__EXERCISE AIM__: In the entries below, print exactly the lines from the first through the one with "printf('h = %1.4f um\n', theta(2));", both included, and none of the pictures.

__RECORD EXCERPTS__:
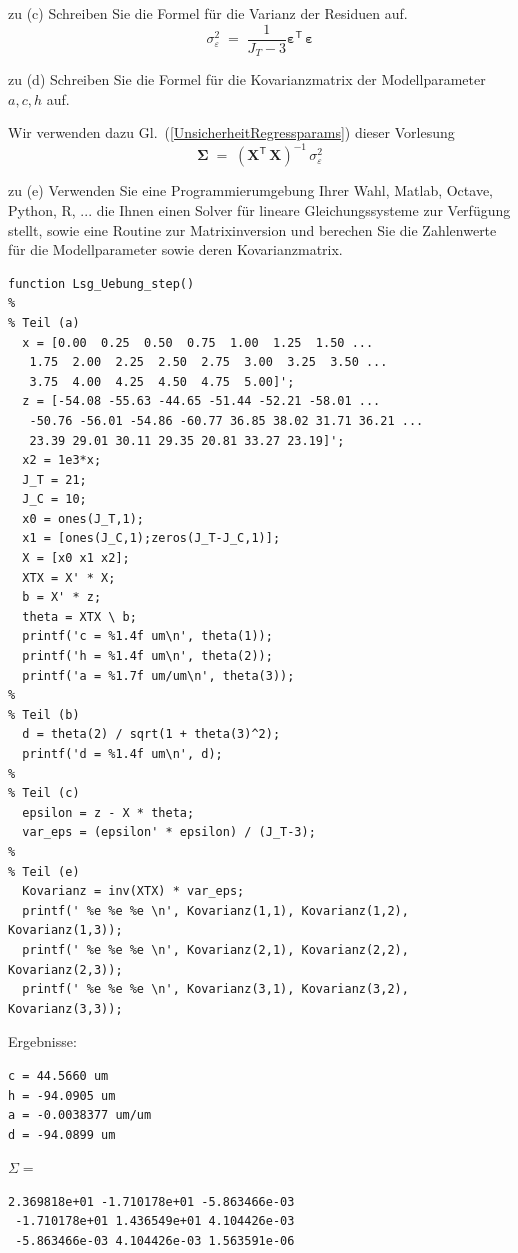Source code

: zu (c) Schreiben Sie die Formel für die Varianz der Residuen auf.
$$
\sigma_\varepsilon^2 \; = \; \frac{1}{J_T - 3} \boldsymbol \varepsilon^\mathsf{T} \, \boldsymbol \varepsilon
$$

zu (d) Schreiben Sie die Formel für die Kovarianzmatrix der Modellparameter
$a, c, h$ auf.

Wir verwenden dazu Gl.~(\ref{UnsicherheitRegressparams}) dieser Vorlesung
\begin{equation}
\boldsymbol \Sigma \; = \; \left( \mathbf{X}^\mathsf{T}  \, \mathbf{X} \right)^{-1} \, \sigma_\varepsilon^2
\end{equation}

zu (e) Verwenden Sie eine Programmierumgebung Ihrer Wahl, Matlab, Octave, Python, R, ...
die Ihnen einen Solver für lineare Gleichungssysteme zur Verfügung stellt, sowie
eine Routine zur Matrixinversion und berechen Sie die Zahlenwerte für die Modellparameter
sowie deren Kovarianzmatrix.

\begin{lstlisting}[style=Matlab]
function Lsg_Uebung_step()
%
% Teil (a)
  x = [0.00  0.25  0.50  0.75  1.00  1.25  1.50 ...
   1.75  2.00  2.25  2.50  2.75  3.00  3.25  3.50 ...
   3.75  4.00  4.25  4.50  4.75  5.00]';
  z = [-54.08 -55.63 -44.65 -51.44 -52.21 -58.01 ...
   -50.76 -56.01 -54.86 -60.77 36.85 38.02 31.71 36.21 ...
   23.39 29.01 30.11 29.35 20.81 33.27 23.19]';
  x2 = 1e3*x;
  J_T = 21;
  J_C = 10;
  x0 = ones(J_T,1);
  x1 = [ones(J_C,1);zeros(J_T-J_C,1)];
  X = [x0 x1 x2];
  XTX = X' * X;
  b = X' * z;
  theta = XTX \ b;
  printf('c = %1.4f um\n', theta(1));
  printf('h = %1.4f um\n', theta(2));
  printf('a = %1.7f um/um\n', theta(3));
%
% Teil (b)
  d = theta(2) / sqrt(1 + theta(3)^2);
  printf('d = %1.4f um\n', d);
%
% Teil (c)
  epsilon = z - X * theta;
  var_eps = (epsilon' * epsilon) / (J_T-3);
%
% Teil (e)
  Kovarianz = inv(XTX) * var_eps;
  printf(' %e %e %e \n', Kovarianz(1,1), Kovarianz(1,2), Kovarianz(1,3));
  printf(' %e %e %e \n', Kovarianz(2,1), Kovarianz(2,2), Kovarianz(2,3));
  printf(' %e %e %e \n', Kovarianz(3,1), Kovarianz(3,2), Kovarianz(3,3));
\end{lstlisting}

Ergebnisse:
\begin{verbatim}
c = 44.5660 um
h = -94.0905 um
a = -0.0038377 um/um
d = -94.0899 um
\end{verbatim}

$\Sigma =$
\begin{verbatim}
2.369818e+01 -1.710178e+01 -5.863466e-03
 -1.710178e+01 1.436549e+01 4.104426e-03
 -5.863466e-03 4.104426e-03 1.563591e-06
\end{verbatim}


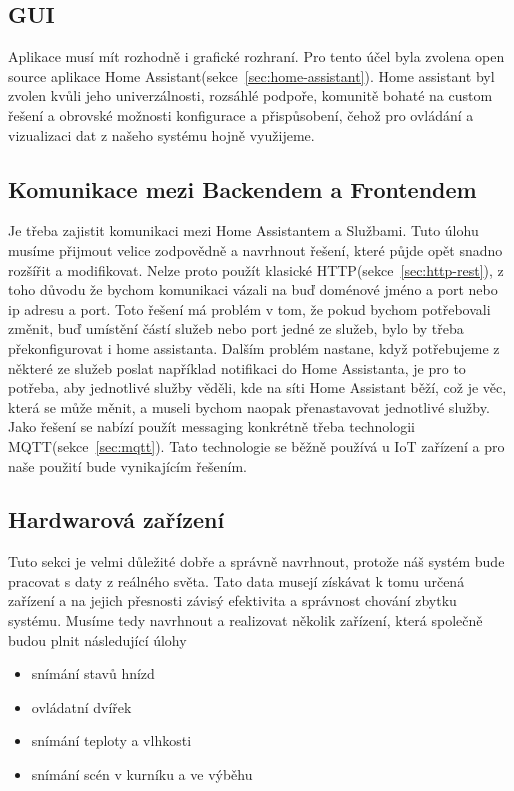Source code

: \subsection{GUI}\label{subsec:gui}
Aplikace musí mít rozhodně i grafické rozhraní.
Pro tento účel byla zvolena open source aplikace Home Assistant(sekce~\ref{sec:home-assistant}).
Home assistant byl zvolen kvůli jeho univerzálnosti, rozsáhlé podpoře, komunitě bohaté na custom řešení a obrovské možnosti konfigurace a přispůsobení, čehož pro ovládání a vizualizaci dat z našeho systému hojně využijeme.

\subsection{Komunikace mezi Backendem a Frontendem}\label{subsec:komunikace-mezi-backendem-a-frontendem}
Je třeba zajistit komunikaci mezi Home Assistantem a Službami.
Tuto úlohu musíme přijmout velice zodpovědně a navrhnout řešení, které půjde opět snadno rozšířit a modifikovat.
Nelze proto použít klasické HTTP(sekce~\ref{sec:http-rest}), z toho důvodu že bychom komunikaci vázali na buď doménové jméno a port nebo ip adresu a port.
Toto řešení má problém v tom, že pokud bychom potřebovali změnit, buď umístění částí služeb nebo port jedné ze služeb, bylo by třeba překonfigurovat i home assistanta.
Dalším problém nastane, když potřebujeme z některé ze služeb poslat například notifikaci do Home Assistanta, je pro to potřeba, aby jednotlivé služby věděli, kde na síti Home Assistant běží, což je věc, která se může měnit, a museli bychom naopak přenastavovat jednotlivé služby.
Jako řešení se nabízí použít messaging konkrétně třeba technologii MQTT(sekce~\ref{sec:mqtt}).
Tato technologie se běžně používá u IoT zařízení a pro naše použití bude vynikajícím řešením.

\subsection{Hardwarová zařízení}\label{subsec:hardwarova-zarizeni}
Tuto sekci je velmi důležité dobře a správně navrhnout, protože náš systém bude pracovat s daty z reálného světa.
Tato data musejí získávat k tomu určená zařízení a na jejich přesnosti závisý efektivita a správnost chování zbytku systému.
Musíme tedy navrhnout a realizovat několik zařízení, která společně budou plnit následující úlohy
\begin{itemize}
    \item snímání stavů hnízd
    \item ovládatní dvířek
    \item snímání teploty a vlhkosti
    \item snímání scén v kurníku a ve výběhu
\end{itemize}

__TASK ANSWER__:
Source code

: zu (c) Schreiben Sie die Formel für die Varianz der Residuen auf.
$$
\sigma_\varepsilon^2 \; = \; \frac{1}{J_T - 3} \boldsymbol \varepsilon^\mathsf{T} \, \boldsymbol \varepsilon
$$

zu (d) Schreiben Sie die Formel für die Kovarianzmatrix der Modellparameter
$a, c, h$ auf.

Wir verwenden dazu Gl.~(\ref{UnsicherheitRegressparams}) dieser Vorlesung
\begin{equation}
\boldsymbol \Sigma \; = \; \left( \mathbf{X}^\mathsf{T}  \, \mathbf{X} \right)^{-1} \, \sigma_\varepsilon^2
\end{equation}

zu (e) Verwenden Sie eine Programmierumgebung Ihrer Wahl, Matlab, Octave, Python, R, ...
die Ihnen einen Solver für lineare Gleichungssysteme zur Verfügung stellt, sowie
eine Routine zur Matrixinversion und berechen Sie die Zahlenwerte für die Modellparameter
sowie deren Kovarianzmatrix.

\begin{lstlisting}[style=Matlab]
function Lsg_Uebung_step()
%
% Teil (a)
  x = [0.00  0.25  0.50  0.75  1.00  1.25  1.50 ...
   1.75  2.00  2.25  2.50  2.75  3.00  3.25  3.50 ...
   3.75  4.00  4.25  4.50  4.75  5.00]';
  z = [-54.08 -55.63 -44.65 -51.44 -52.21 -58.01 ...
   -50.76 -56.01 -54.86 -60.77 36.85 38.02 31.71 36.21 ...
   23.39 29.01 30.11 29.35 20.81 33.27 23.19]';
  x2 = 1e3*x;
  J_T = 21;
  J_C = 10;
  x0 = ones(J_T,1);
  x1 = [ones(J_C,1);zeros(J_T-J_C,1)];
  X = [x0 x1 x2];
  XTX = X' * X;
  b = X' * z;
  theta = XTX \ b;
  printf('c = %1.4f um\n', theta(1));
  printf('h = %1.4f um\n', theta(2));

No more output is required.